Exercise -
Using the data below, count the lines where "float" appears, and answer with the number alone.

(Source texts of formatted documents)
------------------------------------------------------------------------
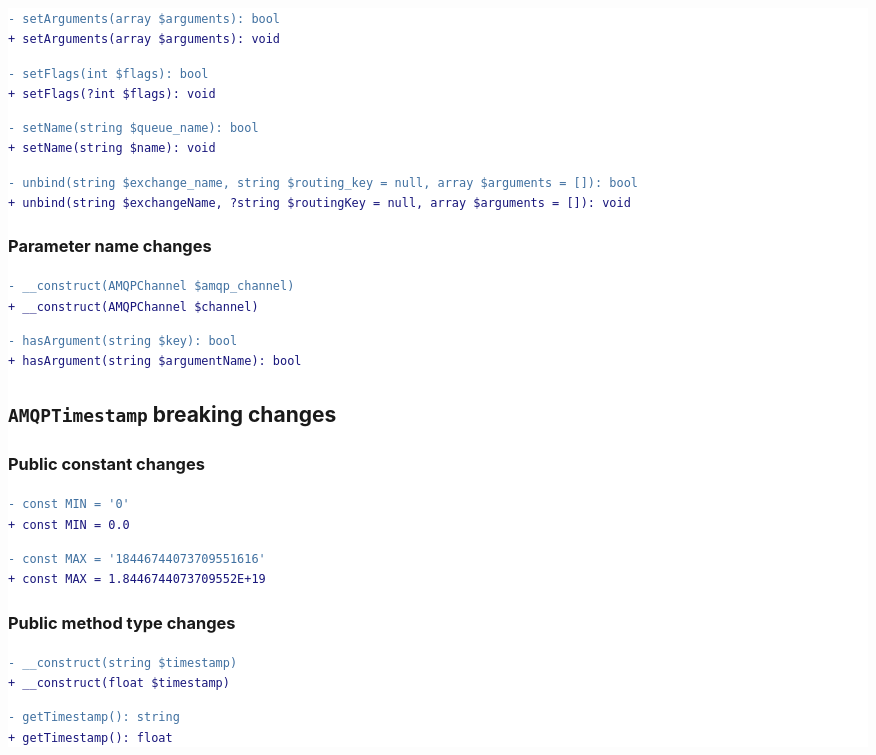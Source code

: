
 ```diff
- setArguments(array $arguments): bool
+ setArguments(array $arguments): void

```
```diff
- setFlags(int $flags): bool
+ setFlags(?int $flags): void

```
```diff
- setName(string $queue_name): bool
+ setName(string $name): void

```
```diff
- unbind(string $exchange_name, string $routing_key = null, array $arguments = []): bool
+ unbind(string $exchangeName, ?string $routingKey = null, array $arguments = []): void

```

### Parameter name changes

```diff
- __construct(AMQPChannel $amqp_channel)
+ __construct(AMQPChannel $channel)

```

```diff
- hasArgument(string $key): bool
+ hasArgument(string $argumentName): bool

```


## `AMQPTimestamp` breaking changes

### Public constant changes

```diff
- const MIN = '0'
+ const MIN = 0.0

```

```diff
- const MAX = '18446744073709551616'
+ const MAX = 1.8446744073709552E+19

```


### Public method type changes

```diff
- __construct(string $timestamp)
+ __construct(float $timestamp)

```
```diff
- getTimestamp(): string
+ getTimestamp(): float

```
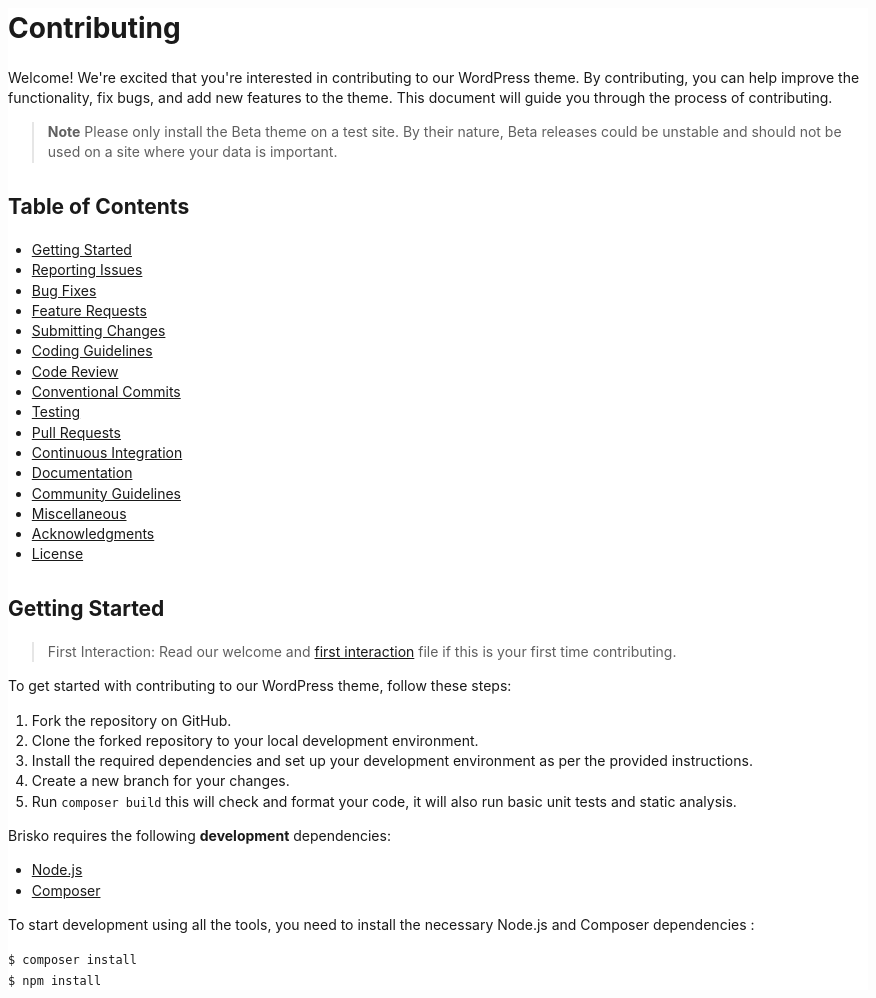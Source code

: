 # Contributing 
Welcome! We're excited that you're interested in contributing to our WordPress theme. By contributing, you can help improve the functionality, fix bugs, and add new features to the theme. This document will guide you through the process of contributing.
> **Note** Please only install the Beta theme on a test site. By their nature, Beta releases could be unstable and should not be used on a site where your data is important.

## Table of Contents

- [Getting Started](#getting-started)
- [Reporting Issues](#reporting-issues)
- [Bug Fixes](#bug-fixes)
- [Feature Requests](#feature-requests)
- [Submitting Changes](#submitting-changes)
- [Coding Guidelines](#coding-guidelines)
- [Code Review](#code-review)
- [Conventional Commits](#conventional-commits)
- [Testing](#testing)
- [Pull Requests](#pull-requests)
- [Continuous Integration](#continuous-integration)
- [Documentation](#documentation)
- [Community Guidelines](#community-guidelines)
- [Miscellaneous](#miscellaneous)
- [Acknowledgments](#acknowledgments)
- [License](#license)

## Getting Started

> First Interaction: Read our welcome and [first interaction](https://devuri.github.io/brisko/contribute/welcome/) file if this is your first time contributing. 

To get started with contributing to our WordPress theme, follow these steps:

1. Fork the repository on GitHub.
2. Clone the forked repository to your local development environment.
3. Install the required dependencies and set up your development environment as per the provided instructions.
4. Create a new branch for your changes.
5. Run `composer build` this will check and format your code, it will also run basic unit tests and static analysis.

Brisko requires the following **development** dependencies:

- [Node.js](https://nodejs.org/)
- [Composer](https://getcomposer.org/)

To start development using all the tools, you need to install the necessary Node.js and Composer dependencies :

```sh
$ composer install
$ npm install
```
------------------------------------------------------------------------
Answer to the problem -
2